Why You May Not Want To Settle Outside Of Court
Most of the time, personal injury cases settle outside of court. There’s a process for both parties to discover the approximate value of the case and reach a non-trial resolution. Usually, it’s a good idea for a car accident victim or other personal injury victim to take a settlement without going to trial. However, there are times that you may not want to settle outside of court. Our expert personal injury attorneys explain why some cases should go to trial.
Table of Contents
- 1. The defendant may not offer to pay you what you deserve
- 2. A trial is the only way a defendant is going to admit liability
- 3. It gives you your day in court
- 4. You can accept the risk
- 5. A trial is the opportunity to expose the defendant’s actions
- 6. You don’t have to wonder what might have been
- 7. It’s your right
- Go to Trial… or Settle?
Here are seven reasons that you may not want to settle your case outside of court:
1. The defendant may not offer to pay you what you deserve
Perhaps the most compelling reason to go to trial is that it’s necessary to receive the compensation that you deserve. Even if the facts of the case are clear, you may never be able to convince the responsible party to agree to pay you fairly. The other side may simply not want to accept the reality of the matter. In addition, even if the other party knows they’re responsible for your damages, they may be reluctant to pay a settlement. Also, there are types of compensation, like punitive damages, that are simply difficult to collect as part of a settlement.
When these circumstances are present, it may make practical sense to take your case to trial. Ultimately, the purpose of a case is for you to receive the compensation that you deserve. If the other side doesn’t offer you a fair settlement, you don’t have to just accept that as an answer. Instead, you can go to trial. Whatever the judgment ends up being, the responsible party is on the hook to pay it even if they don’t like it.
Be sure to work with your attorney in order to understand the risks of going to trial in your particular case.
2. A trial is the only way a defendant is going to admit liability
Most settlements do not result in an admission of liability. Even if the other side agrees to write you a check, they’re not going to admit that they did anything wrong. Usually, the only way to get a finding of legal liability against the defendant is by going to trial.
At trial, the jury makes a decision of who is right and who is wrong. They decide whether the defendant is liable for your injuries and damages. If this finding of liability is important to you, the way to have it is by going to trial. A finding of liability by itself doesn’t result in additional compensation as compared to a settlement, but it can be a personal victory that holds the defendant accountable for their actions.
3. It gives you your day in court
Going to trial gives you the opportunity to tell your story. It is the culmination of months or even years of preparation. When you’re involved in a legal matter, it can be an emotional time. Taking the case to trial may be an important part of telling your story and feeling like you have closure. If being able to have your day in court is important to you, not settling the case is the way to have the opportunity to tell your story to a jury and the world.

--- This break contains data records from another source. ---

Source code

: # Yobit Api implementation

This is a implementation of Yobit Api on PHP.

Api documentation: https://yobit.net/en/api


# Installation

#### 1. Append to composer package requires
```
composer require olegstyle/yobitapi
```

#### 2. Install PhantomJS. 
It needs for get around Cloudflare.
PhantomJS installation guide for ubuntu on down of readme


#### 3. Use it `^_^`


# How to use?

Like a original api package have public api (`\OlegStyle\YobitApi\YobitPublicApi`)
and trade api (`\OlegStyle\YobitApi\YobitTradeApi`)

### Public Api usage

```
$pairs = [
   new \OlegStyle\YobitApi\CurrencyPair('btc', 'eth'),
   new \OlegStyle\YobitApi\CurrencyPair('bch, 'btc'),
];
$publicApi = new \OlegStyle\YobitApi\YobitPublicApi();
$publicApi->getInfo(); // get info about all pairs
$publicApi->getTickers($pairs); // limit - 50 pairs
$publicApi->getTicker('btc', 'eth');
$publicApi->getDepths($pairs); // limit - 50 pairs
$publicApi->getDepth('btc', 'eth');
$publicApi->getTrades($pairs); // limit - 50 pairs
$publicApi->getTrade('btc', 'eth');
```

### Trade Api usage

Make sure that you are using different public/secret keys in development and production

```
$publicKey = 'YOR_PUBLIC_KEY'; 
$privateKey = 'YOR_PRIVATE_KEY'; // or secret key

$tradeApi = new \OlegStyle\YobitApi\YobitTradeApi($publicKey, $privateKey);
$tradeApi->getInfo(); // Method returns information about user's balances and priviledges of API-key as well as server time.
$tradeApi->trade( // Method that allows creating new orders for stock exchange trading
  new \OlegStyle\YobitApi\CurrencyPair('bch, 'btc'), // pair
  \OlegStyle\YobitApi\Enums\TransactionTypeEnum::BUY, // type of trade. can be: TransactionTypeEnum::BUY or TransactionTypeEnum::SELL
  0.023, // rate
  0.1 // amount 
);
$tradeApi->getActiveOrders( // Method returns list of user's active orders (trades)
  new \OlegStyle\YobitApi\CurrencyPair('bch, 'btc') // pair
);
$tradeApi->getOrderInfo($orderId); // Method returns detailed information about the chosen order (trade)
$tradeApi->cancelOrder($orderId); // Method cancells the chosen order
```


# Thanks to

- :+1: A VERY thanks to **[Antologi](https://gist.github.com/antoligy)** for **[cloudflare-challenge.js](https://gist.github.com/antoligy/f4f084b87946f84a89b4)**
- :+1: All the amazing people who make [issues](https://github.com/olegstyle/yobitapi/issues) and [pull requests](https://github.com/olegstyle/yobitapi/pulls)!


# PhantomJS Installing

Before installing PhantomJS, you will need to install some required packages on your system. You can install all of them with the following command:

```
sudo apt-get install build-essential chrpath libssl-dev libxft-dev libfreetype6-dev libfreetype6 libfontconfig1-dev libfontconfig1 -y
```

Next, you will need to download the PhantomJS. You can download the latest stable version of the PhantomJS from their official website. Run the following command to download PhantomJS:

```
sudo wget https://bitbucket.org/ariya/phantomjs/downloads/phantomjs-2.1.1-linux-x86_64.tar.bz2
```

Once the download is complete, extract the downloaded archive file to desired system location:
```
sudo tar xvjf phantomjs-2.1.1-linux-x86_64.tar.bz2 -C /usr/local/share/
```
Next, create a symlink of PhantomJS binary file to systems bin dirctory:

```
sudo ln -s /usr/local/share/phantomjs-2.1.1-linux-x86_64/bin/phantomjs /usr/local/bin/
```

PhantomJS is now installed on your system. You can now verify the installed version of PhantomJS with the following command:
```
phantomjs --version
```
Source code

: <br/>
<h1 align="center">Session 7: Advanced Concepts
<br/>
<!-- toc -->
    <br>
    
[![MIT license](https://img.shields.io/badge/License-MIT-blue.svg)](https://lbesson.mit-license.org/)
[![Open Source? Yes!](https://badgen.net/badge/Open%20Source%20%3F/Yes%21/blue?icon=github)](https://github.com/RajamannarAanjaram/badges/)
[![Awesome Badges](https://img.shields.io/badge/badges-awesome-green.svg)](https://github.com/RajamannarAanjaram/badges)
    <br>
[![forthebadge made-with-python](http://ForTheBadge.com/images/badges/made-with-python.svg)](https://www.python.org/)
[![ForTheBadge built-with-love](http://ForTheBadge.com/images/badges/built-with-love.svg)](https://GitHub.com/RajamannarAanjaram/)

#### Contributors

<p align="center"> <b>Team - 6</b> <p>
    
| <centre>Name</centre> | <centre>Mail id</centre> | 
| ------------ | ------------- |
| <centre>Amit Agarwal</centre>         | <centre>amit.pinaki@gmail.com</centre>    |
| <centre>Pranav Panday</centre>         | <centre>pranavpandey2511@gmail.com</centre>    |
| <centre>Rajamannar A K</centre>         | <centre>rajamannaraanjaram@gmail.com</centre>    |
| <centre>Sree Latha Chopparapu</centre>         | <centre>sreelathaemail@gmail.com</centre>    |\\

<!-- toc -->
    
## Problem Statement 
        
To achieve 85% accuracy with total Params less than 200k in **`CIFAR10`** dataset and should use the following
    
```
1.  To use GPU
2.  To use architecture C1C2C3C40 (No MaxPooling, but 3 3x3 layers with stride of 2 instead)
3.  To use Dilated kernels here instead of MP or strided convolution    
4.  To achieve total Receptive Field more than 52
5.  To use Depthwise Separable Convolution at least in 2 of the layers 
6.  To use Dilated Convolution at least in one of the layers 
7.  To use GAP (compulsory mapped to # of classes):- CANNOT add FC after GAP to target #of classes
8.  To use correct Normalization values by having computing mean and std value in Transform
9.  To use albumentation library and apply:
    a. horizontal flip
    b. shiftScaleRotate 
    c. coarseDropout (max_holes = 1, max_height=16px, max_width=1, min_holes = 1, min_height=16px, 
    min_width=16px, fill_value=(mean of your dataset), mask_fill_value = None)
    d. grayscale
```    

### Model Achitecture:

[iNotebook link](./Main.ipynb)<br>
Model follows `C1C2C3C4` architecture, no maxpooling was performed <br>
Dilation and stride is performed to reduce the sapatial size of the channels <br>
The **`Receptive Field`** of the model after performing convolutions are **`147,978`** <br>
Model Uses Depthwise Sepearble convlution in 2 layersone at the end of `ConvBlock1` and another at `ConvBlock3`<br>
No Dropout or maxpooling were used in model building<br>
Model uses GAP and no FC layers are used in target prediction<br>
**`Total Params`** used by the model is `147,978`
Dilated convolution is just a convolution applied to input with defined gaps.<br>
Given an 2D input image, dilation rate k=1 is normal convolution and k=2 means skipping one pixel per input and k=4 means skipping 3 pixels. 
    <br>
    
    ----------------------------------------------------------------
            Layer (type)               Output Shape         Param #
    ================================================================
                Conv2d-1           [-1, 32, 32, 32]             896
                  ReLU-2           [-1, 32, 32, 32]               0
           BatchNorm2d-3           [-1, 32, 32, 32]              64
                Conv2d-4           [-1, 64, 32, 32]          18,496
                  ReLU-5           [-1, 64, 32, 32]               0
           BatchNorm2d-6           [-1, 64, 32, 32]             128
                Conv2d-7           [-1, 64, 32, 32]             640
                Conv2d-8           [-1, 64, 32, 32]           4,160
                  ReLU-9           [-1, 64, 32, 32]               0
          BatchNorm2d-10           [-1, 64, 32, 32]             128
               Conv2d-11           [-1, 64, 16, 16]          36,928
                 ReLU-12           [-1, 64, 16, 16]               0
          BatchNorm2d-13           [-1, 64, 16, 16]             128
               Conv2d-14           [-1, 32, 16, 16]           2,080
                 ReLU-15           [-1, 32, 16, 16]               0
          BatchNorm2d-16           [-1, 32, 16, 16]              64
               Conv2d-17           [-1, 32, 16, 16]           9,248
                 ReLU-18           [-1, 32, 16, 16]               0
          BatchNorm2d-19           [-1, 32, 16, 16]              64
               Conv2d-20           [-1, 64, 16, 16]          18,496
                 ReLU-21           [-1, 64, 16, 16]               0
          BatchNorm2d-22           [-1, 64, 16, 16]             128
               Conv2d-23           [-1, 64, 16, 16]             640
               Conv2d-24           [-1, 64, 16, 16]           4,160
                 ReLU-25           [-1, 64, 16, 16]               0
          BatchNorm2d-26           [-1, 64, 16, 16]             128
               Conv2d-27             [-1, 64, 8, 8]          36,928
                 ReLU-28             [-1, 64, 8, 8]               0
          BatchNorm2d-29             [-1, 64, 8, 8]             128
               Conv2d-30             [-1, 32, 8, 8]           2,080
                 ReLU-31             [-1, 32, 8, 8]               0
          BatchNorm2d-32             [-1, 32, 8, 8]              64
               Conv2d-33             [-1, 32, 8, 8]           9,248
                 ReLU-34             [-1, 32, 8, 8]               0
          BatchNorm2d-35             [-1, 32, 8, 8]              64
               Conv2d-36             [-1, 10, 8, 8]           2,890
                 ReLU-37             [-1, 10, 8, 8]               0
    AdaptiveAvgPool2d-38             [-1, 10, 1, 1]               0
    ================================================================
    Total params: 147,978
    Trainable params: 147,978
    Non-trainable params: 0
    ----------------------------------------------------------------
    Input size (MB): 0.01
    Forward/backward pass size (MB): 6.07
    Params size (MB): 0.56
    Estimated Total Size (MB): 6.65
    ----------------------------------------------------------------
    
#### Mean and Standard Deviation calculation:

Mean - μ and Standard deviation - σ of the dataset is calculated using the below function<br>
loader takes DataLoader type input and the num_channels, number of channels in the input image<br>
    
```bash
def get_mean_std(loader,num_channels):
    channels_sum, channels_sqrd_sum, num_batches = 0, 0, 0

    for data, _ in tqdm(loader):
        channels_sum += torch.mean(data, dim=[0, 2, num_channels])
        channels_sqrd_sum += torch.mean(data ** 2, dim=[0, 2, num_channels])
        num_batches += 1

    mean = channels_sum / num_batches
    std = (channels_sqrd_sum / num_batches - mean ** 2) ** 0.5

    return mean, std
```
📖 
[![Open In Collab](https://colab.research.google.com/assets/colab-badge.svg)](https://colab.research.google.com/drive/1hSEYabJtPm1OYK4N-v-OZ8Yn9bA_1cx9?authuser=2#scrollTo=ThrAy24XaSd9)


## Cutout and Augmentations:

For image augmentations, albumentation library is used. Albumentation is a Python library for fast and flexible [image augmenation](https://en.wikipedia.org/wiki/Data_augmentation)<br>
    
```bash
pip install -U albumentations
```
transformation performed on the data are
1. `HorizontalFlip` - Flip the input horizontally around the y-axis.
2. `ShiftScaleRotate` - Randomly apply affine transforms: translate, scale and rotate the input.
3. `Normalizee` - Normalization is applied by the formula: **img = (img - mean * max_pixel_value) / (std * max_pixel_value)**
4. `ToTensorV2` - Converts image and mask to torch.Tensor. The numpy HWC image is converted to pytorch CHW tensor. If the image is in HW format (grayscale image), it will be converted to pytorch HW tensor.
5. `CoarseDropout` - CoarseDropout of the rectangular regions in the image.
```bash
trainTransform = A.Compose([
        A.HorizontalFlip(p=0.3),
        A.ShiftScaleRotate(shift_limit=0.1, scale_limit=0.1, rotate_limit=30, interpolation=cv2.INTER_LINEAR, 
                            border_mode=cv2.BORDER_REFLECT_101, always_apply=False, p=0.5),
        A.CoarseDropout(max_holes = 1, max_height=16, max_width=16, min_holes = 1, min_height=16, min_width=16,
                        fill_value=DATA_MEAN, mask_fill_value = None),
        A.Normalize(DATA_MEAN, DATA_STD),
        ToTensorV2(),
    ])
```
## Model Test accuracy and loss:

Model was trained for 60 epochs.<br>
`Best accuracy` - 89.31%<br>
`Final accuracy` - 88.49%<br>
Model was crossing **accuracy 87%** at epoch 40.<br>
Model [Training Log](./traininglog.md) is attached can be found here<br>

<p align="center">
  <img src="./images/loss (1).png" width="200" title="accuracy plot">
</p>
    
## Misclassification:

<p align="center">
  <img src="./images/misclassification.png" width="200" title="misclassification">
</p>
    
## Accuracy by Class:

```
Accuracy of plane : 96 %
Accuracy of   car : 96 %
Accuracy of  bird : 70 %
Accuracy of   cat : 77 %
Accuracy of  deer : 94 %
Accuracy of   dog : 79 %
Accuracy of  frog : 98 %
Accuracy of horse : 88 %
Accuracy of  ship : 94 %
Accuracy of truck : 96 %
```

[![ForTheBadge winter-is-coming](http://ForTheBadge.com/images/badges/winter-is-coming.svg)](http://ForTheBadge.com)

4. You can accept the risk
There may be unsettled legal issues in your case. It may be that the outcome of the case all depends on how a jury decides one or two critical facts. The other side may not be willing to settle the case for a fair price if there are disputable facts. If you can tolerate the risk of what the outcome is going to be, it may be right to take the case to trial.
5. A trial is the opportunity to expose the defendant’s actions
A legal case is based on the idea that one party has committed a legal wrong against another person or entity. In the case of a personal injury, the allegation is that a person or party injured another party through negligent actions. Usually, when you accept a settlement, there is little fanfare. If your goal is to expose the defendant’s actions, a trial gives you an open forum. A jury of your peers listens to the evidence. Others may observe the proceedings.
What happens at trial is visible to the public. There is a public record of the proceedings. The defendant is sworn to tell the truth if they are called to the stand. Going to trial is one way for a defendant to be publicly accountable for their actions.
6. You don’t have to wonder what might have been
Once your case is settled, there’s no way to reopen it. Bringing a lawsuit is the one opportunity to decide the case. If you settle your case, you might wonder what the outcome would have been if you had taken the case to trial. Of course, by going to trial, you don’t have to wonder. When you go to trial, you get the ultimate answer to how the jury would decide the case.
7. It’s your right
Having a jury trial is your right. In the United States, you have the right to settle many kinds of legal disputes by a jury of your peers. It’s up to you to exercise that right.
This right is a very important part of civil jurisprudence in the United States. If you have the right to go to a jury trial in your case, and the circumstances are right to go to trial, you may proudly exercise that right. Your civil attorney can help you present your case in the best possible way.
Go to Trial… or Settle?
Ultimately, whether it’s better to go to trial or settle depends on the circumstances of the case. Most cases are best to settle. However, there are some good reasons that you may want to take your case to trial like if it’s necessary to receive a fair judgment, to expose the actions of the defendant or to have your day in court. An experienced attorney can help you weigh the pros and cons to make the best choice.